# Can you use Le Creuset cookware on a wood stove?



## RockyGlen (Jan 19, 2007)

My MIL bought me a huge set of Le Creuset cookware for my 40th birthday (great - more cooking! :cow. She said I could return it as long as I got something for myself. I think I'll love it.....but can I use it like I do the cast iron? On the regular stove/oven AND on the wood cookstove? What about in a solar oven or open fire?

It sure is heavy!


----------



## sparkysarah (Dec 4, 2007)

Use it like you do regular cast iron. I have Le Creuset and I absolutely LOVE, LOVE, LOVE it! What a great gift (expensive too). Mine is red so I don't use it over fires or what not because I want it to stay pretty. But I have a good bit of Lodge Cast iron.


----------



## RockyGlen (Jan 19, 2007)

Forgot to ask - does it chip easily? I cook a lot and am pretty rough on stuff....


----------



## Tracy Rimmer (May 9, 2002)

Can I trade you mother in laws? Or better yet, you take my MIL for the set of Le Creuset!!!

You are very, very lucky. Le Creuset is AMAZING! I wouldn't hesitate to use it on your wood stove -- or anywhere! An entire SET? Yes, I really, really want you to ship your MIL to me  (but don't forget to ship the cookware, too  )


----------



## RockyGlen (Jan 19, 2007)

Tracy Rimmer said:


> Can I trade you mother in laws? Or better yet, you take my MIL for the set of Le Creuset!!!
> 
> You are very, very lucky. Le Creuset is AMAZING! I wouldn't hesitate to use it on your wood stove -- or anywhere! An entire SET? Yes, I really, really want you to ship your MIL to me  (but don't forget to ship the cookware, too  )
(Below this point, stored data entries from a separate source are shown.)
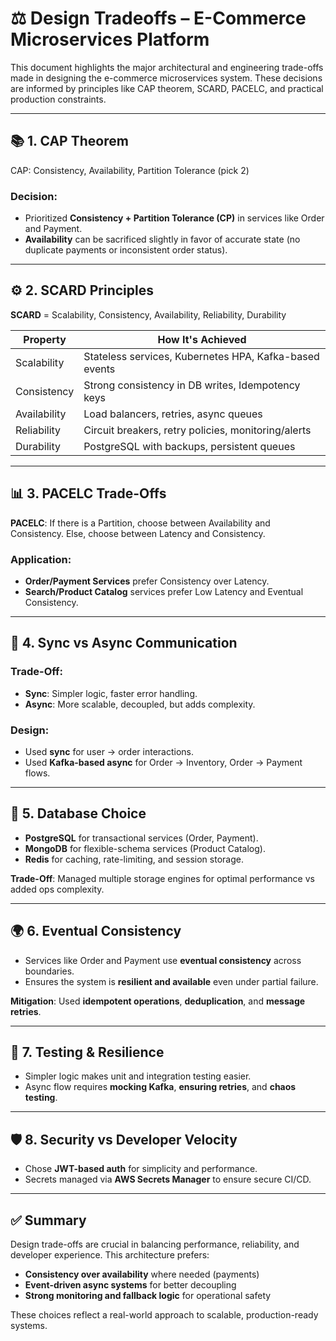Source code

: # ⚖️ Design Tradeoffs – E-Commerce Microservices Platform

This document highlights the major architectural and engineering trade-offs made in designing the e-commerce microservices system. These decisions are informed by principles like CAP theorem, SCARD, PACELC, and practical production constraints.

---

## 📚 1. CAP Theorem

CAP: Consistency, Availability, Partition Tolerance (pick 2)

### Decision:
- Prioritized **Consistency + Partition Tolerance (CP)** in services like Order and Payment.
- **Availability** can be sacrificed slightly in favor of accurate state (no duplicate payments or inconsistent order status).

---

## ⚙️ 2. SCARD Principles

**SCARD** = Scalability, Consistency, Availability, Reliability, Durability

| Property       | How It's Achieved                                      |
|----------------|--------------------------------------------------------|
| Scalability    | Stateless services, Kubernetes HPA, Kafka-based events |
| Consistency    | Strong consistency in DB writes, Idempotency keys      |
| Availability   | Load balancers, retries, async queues                  |
| Reliability    | Circuit breakers, retry policies, monitoring/alerts    |
| Durability     | PostgreSQL with backups, persistent queues             |

---

## 📊 3. PACELC Trade-Offs

**PACELC**: If there is a Partition, choose between Availability and Consistency. Else, choose between Latency and Consistency.

### Application:
- **Order/Payment Services** prefer Consistency over Latency.
- **Search/Product Catalog** services prefer Low Latency and Eventual Consistency.

---

## 🔁 4. Sync vs Async Communication

### Trade-Off:
- **Sync**: Simpler logic, faster error handling.
- **Async**: More scalable, decoupled, but adds complexity.

### Design:
- Used **sync** for user → order interactions.
- Used **Kafka-based async** for Order → Inventory, Order → Payment flows.

---

## 💾 5. Database Choice

- **PostgreSQL** for transactional services (Order, Payment).
- **MongoDB** for flexible-schema services (Product Catalog).
- **Redis** for caching, rate-limiting, and session storage.

**Trade-Off**: Managed multiple storage engines for optimal performance vs added ops complexity.

---

## 🌍 6. Eventual Consistency

- Services like Order and Payment use **eventual consistency** across boundaries.
- Ensures the system is **resilient and available** even under partial failure.

**Mitigation**: Used **idempotent operations**, **deduplication**, and **message retries**.

---

## 🧪 7. Testing & Resilience

- Simpler logic makes unit and integration testing easier.
- Async flow requires **mocking Kafka**, **ensuring retries**, and **chaos testing**.

---

## 🛡️ 8. Security vs Developer Velocity

- Chose **JWT-based auth** for simplicity and performance.
- Secrets managed via **AWS Secrets Manager** to ensure secure CI/CD.

---

## ✅ Summary

Design trade-offs are crucial in balancing performance, reliability, and developer experience. This architecture prefers:
- **Consistency over availability** where needed (payments)
- **Event-driven async systems** for better decoupling
- **Strong monitoring and fallback logic** for operational safety

These choices reflect a real-world approach to scalable, production-ready systems.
Not a chance!! She's a sweetheart. She's an old time farm wife (think Ma Kettle in blue jeans) who knows how hard it still is being an old time farm wife! She is always going out of her way to make my life a little easier or brighter. 

Dh has a tendency to say things like, "Mama used the wringer washer for 40 years without complaining, I don't know why we need to spend the money for a fancy one" and she does not hesitate to set him straight, LOL. I got a nice front loader for Christmas 2 years ago


----------



## neolady (Dec 30, 2005)

Darned tooting you can use it on a wood stove - works better there than on an electric one! I use it all the time on my woodstove - it's the best thing ever invented for cooking on it!! I have a reasonably good selection of it - a grill, omelet pan, several frying pans, 3 roasters and various sauce pans.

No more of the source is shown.